[Dataset records]:
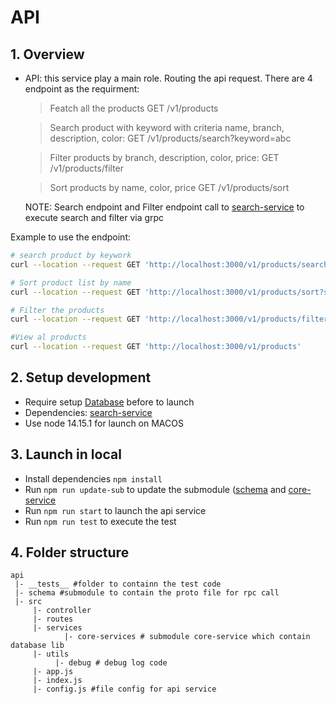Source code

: # API

## 1. Overview

- API: this service play a main role. Routing the api request. There are 4 endpoint as the requirment:

  > Featch all the products GET /v1/products
  
  >Search product with keyword with criteria name, branch, description, color: GET /v1/products/search?keyword=abc

  > Filter products by branch, description, color, price: GET /v1/products/filter

  > Sort products by name, color, price GET /v1/products/sort

  NOTE: Search endpoint and Filter endpoint call to [search-service](https://github.com/lethanhlong257/icommerce/blob/master/search-service/README.md) to execute search and filter via grpc

Example to use the endpoint:

``` bash
# search product by keywork
curl --location --request GET 'http://localhost:3000/v1/products/search?keyword=red'

# Sort product list by name
curl --location --request GET 'http://localhost:3000/v1/products/sort?sortBy=name&type=desc'

# Filter the products
curl --location --request GET 'http://localhost:3000/v1/products/filter?branch=Apple&minPrice=400&maxPrice=599'

#View al products
curl --location --request GET 'http://localhost:3000/v1/products'
```

## 2. Setup development

- Require setup [Database](https://github.com/lethanhlong257/core-services/blob/18d27c12227f79b496477c529d11dfe4fd4e1c68/README.md) before to launch
- Dependencies: [search-service](https://github.com/lethanhlong257/icommerce/blob/master/search-service/README.md)
- Use node 14.15.1 for launch on MACOS

## 3. Launch in local

- Install dependencies ```npm install```
- Run ```npm run update-sub``` to update the submodule ([schema](https://github.com/lethanhlong257/schema) and [core-service](https://github.com/lethanhlong257/core-services)
- Run ```npm run start``` to launch the api service
- Run ```npm run test``` to execute the test

## 4. Folder structure

```codeblock
api
 |- __tests__ #folder to containn the test code
 |- schema #submodule to contain the proto file for rpc call
 |- src
     |- controller
     |- routes
     |- services
            |- core-services # submodule core-service which contain database lib
     |- utils
          |- debug # debug log code
     |- app.js
     |- index.js
     |- config.js #file config for api service

```
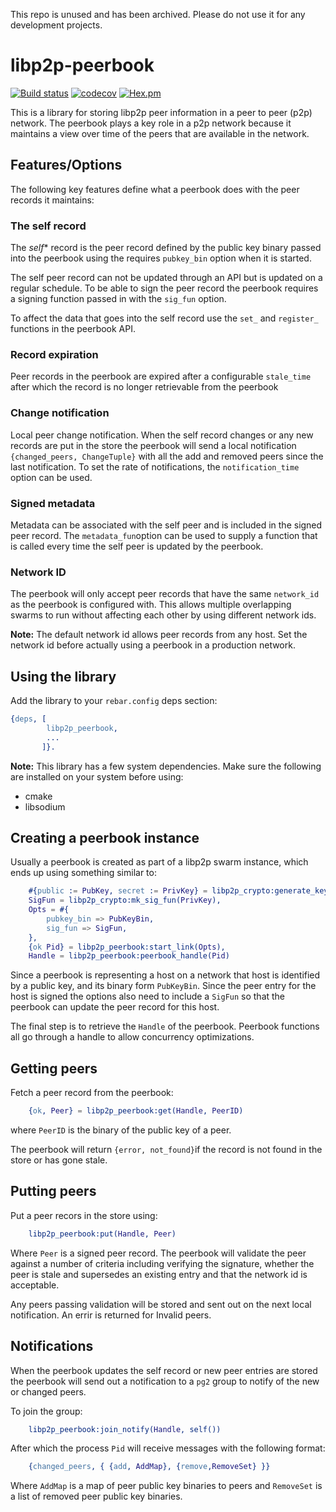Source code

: This repo is unused and has been archived. Please do not use it for any development projects.

# libp2p-peerbook

[![Build status](https://badge.buildkite.com/484cb26ebc1dd62f4003e4c20a70486b324074e7a1dee53b96.svg)](https://buildkite.com/helium/libp2p-peerbook)
[![codecov](https://codecov.io/gh/helium/libp2p-peerbook/branch/master/graph/badge.svg)](https://codecov.io/gh/helium/libp2p-peerbook)
[![Hex.pm](https://img.shields.io/hexpm/v/libp2p-peerbook)](https://hex.pm/packages/libp2p-peerbook)

This is a library for storing libp2p peer information in a peer to
peer (p2p) network. The peerbook plays a key role in a p2p network
because it maintains a view over time of the peers that are available
in the network.

## Features/Options

The following key features define what a peerbook does with the peer
records it maintains:

### The self record

The *self** record is the peer record defined by the public key binary
passed into the peerbook using the requires `pubkey_bin` option when
it is started.

The self peer record can not be updated through an API but is updated
on a regular schedule.  To be able to sign the peer record the
peerbook requires a signing function passed in with the `sig_fun`
option.

To affect the data that goes into the self record use the `set_` and
`register_` functions in the peerbook API.

### Record expiration

Peer records in the peerbook are expired after a configurable
`stale_time` after which the record is no longer retrievable from the
peerbook

### Change notification

Local peer change notification. When the self record changes or any
new records are put in the store the peerbook will send a local
notification `{changed_peers, ChangeTuple}` with all the add and
removed peers since the last notification. To set the rate of
notifications, the `notification_time` option can be used.

### Signed metadata

Metadata can be associated with the self peer and is included in the
signed peer record. The `metadata_fun`option can be used to supply a
function that is called every time the self peer is updated by the
peerbook.

### Network ID

The peerbook will only accept peer records that have the same
`network_id` as the peerbook is configured with. This allows multiple
overlapping swarms to run without affecting each other by using
different network ids.

**Note:** The default network id allows peer records from any
host. Set the network id before actually using a peerbook in a
production network.

## Using the library

Add the library to your `rebar.config` deps section:

```erlang
{deps, [
        libp2p_peerbook,
        ...
       ]}.
```

**Note:** This library has a few system dependencies. Make sure the
following are installed on your system before using:

 * cmake
 * libsodium

## Creating a peerbook instance

Usually a peerbook is created as part of a libp2p swarm instance,
which ends up using something similar to:

```erlang
    #{public := PubKey, secret := PrivKey} = libp2p_crypto:generate_keys(ecc_compact),
    SigFun = libp2p_crypto:mk_sig_fun(PrivKey),
    Opts = #{
        pubkey_bin => PubKeyBin,
        sig_fun => SigFun,
    },
    {ok Pid} = libp2p_peerbook:start_link(Opts),
    Handle = libp2p_peerbook:peerbook_handle(Pid)
```

Since a peerbook is representing a host on a network that host is
identified by a public key, and its binary form `PubKeyBin`. Since the
peer entry for the host is signed the options also need to include a
`SigFun` so that the peerbook can update the peer record for this
host.

The final step is to retrieve the `Handle` of the peerbook. Peerbook
functions all go through a handle to allow concurrency optimizations.

## Getting peers

Fetch a peer record from the peerbook:

```erlang
    {ok, Peer} = libp2p_peerbook:get(Handle, PeerID)
```

where `PeerID` is the binary of the public key of a peer.

The peerbook will return `{error, not_found}`if the record is not
found in the store or has gone stale.

## Putting peers

Put a peer recors in the store using:

```erlang
    libp2p_peerbook:put(Handle, Peer)
```

Where `Peer` is a signed peer record. The peerbook will validate the
peer against a number of criteria including verifying the signature,
whether the peer is stale and supersedes an existing entry and that
the network id is acceptable.

Any peers passing validation will be stored and sent out on the next
local notification. An errir is returned for Invalid peers.

## Notifications

When the peerbook updates the self record or new peer entries are
stored the peerbook will send out a notification to a `pg2` group to
notify of the new or changed peers.

To join the group:

```erlang
    libp2p_peerbook:join_notify(Handle, self())
```

After which the process `Pid` will receive messages with the following
format:

```erlang
    {changed_peers, { {add, AddMap}, {remove,RemoveSet} }}
```

Where `AddMap` is a map of peer public key binaries to peers and
`RemoveSet` is a list of removed peer public key binaries.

[Problem statement]: Reproduce the material in its entirety and word for word, without the pictures.

[Response to the exercise]:
Source code

: # API

## 1. Overview

- API: this service play a main role. Routing the api request. There are 4 endpoint as the requirment:

  > Featch all the products GET /v1/products
  
  >Search product with keyword with criteria name, branch, description, color: GET /v1/products/search?keyword=abc

  > Filter products by branch, description, color, price: GET /v1/products/filter

  > Sort products by name, color, price GET /v1/products/sort

  NOTE: Search endpoint and Filter endpoint call to [search-service](https://github.com/lethanhlong257/icommerce/blob/master/search-service/README.md) to execute search and filter via grpc

Example to use the endpoint:

``` bash
# search product by keywork
curl --location --request GET 'http://localhost:3000/v1/products/search?keyword=red'

# Sort product list by name
curl --location --request GET 'http://localhost:3000/v1/products/sort?sortBy=name&type=desc'

# Filter the products
curl --location --request GET 'http://localhost:3000/v1/products/filter?branch=Apple&minPrice=400&maxPrice=599'

#View al products
curl --location --request GET 'http://localhost:3000/v1/products'
```

## 2. Setup development

- Require setup [Database](https://github.com/lethanhlong257/core-services/blob/18d27c12227f79b496477c529d11dfe4fd4e1c68/README.md) before to launch
- Dependencies: [search-service](https://github.com/lethanhlong257/icommerce/blob/master/search-service/README.md)
- Use node 14.15.1 for launch on MACOS

## 3. Launch in local

- Install dependencies ```npm install```
- Run ```npm run update-sub``` to update the submodule ([schema](https://github.com/lethanhlong257/schema) and [core-service](https://github.com/lethanhlong257/core-services)
- Run ```npm run start``` to launch the api service
- Run ```npm run test``` to execute the test

## 4. Folder structure

```codeblock
api
 |- __tests__ #folder to containn the test code
 |- schema #submodule to contain the proto file for rpc call
 |- src
     |- controller
     |- routes
     |- services
            |- core-services # submodule core-service which contain database lib
     |- utils
          |- debug # debug log code
     |- app.js
     |- index.js
     |- config.js #file config for api service

```
Source code

: This repo is unused and has been archived. Please do not use it for any development projects.

# libp2p-peerbook

[![Build status](https://badge.buildkite.com/484cb26ebc1dd62f4003e4c20a70486b324074e7a1dee53b96.svg)](https://buildkite.com/helium/libp2p-peerbook)
[![codecov](https://codecov.io/gh/helium/libp2p-peerbook/branch/master/graph/badge.svg)](https://codecov.io/gh/helium/libp2p-peerbook)
[![Hex.pm](https://img.shields.io/hexpm/v/libp2p-peerbook)](https://hex.pm/packages/libp2p-peerbook)

This is a library for storing libp2p peer information in a peer to
peer (p2p) network. The peerbook plays a key role in a p2p network
because it maintains a view over time of the peers that are available
in the network.

## Features/Options

The following key features define what a peerbook does with the peer
records it maintains:

### The self record

The *self** record is the peer record defined by the public key binary
passed into the peerbook using the requires `pubkey_bin` option when
it is started.

The self peer record can not be updated through an API but is updated
on a regular schedule.  To be able to sign the peer record the
peerbook requires a signing function passed in with the `sig_fun`
option.

To affect the data that goes into the self record use the `set_` and
`register_` functions in the peerbook API.

### Record expiration

Peer records in the peerbook are expired after a configurable
`stale_time` after which the record is no longer retrievable from the
peerbook

### Change notification

Local peer change notification. When the self record changes or any
new records are put in the store the peerbook will send a local
notification `{changed_peers, ChangeTuple}` with all the add and
removed peers since the last notification. To set the rate of
notifications, the `notification_time` option can be used.

### Signed metadata

Metadata can be associated with the self peer and is included in the
signed peer record. The `metadata_fun`option can be used to supply a
function that is called every time the self peer is updated by the
peerbook.

### Network ID

The peerbook will only accept peer records that have the same
`network_id` as the peerbook is configured with. This allows multiple
overlapping swarms to run without affecting each other by using
different network ids.

**Note:** The default network id allows peer records from any
host. Set the network id before actually using a peerbook in a
production network.

## Using the library

Add the library to your `rebar.config` deps section:

```erlang
{deps, [
        libp2p_peerbook,
        ...
       ]}.
```

**Note:** This library has a few system dependencies. Make sure the
following are installed on your system before using:

 * cmake
 * libsodium

## Creating a peerbook instance

Usually a peerbook is created as part of a libp2p swarm instance,
which ends up using something similar to:

```erlang
    #{public := PubKey, secret := PrivKey} = libp2p_crypto:generate_keys(ecc_compact),
    SigFun = libp2p_crypto:mk_sig_fun(PrivKey),
    Opts = #{
        pubkey_bin => PubKeyBin,
        sig_fun => SigFun,
    },
    {ok Pid} = libp2p_peerbook:start_link(Opts),
    Handle = libp2p_peerbook:peerbook_handle(Pid)
```

Since a peerbook is representing a host on a network that host is
identified by a public key, and its binary form `PubKeyBin`. Since the
peer entry for the host is signed the options also need to include a
`SigFun` so that the peerbook can update the peer record for this
host.

The final step is to retrieve the `Handle` of the peerbook. Peerbook
functions all go through a handle to allow concurrency optimizations.

## Getting peers

Fetch a peer record from the peerbook:

```erlang
    {ok, Peer} = libp2p_peerbook:get(Handle, PeerID)
```

where `PeerID` is the binary of the public key of a peer.

The peerbook will return `{error, not_found}`if the record is not
found in the store or has gone stale.

## Putting peers

Put a peer recors in the store using:

```erlang
    libp2p_peerbook:put(Handle, Peer)
```

Where `Peer` is a signed peer record. The peerbook will validate the
peer against a number of criteria including verifying the signature,
whether the peer is stale and supersedes an existing entry and that
the network id is acceptable.

Any peers passing validation will be stored and sent out on the next
local notification. An errir is returned for Invalid peers.

## Notifications

When the peerbook updates the self record or new peer entries are
stored the peerbook will send out a notification to a `pg2` group to
notify of the new or changed peers.

To join the group:

```erlang
    libp2p_peerbook:join_notify(Handle, self())
```

After which the process `Pid` will receive messages with the following
format:

```erlang
    {changed_peers, { {add, AddMap}, {remove,RemoveSet} }}
```

Where `AddMap` is a map of peer public key binaries to peers and
`RemoveSet` is a list of removed peer public key binaries.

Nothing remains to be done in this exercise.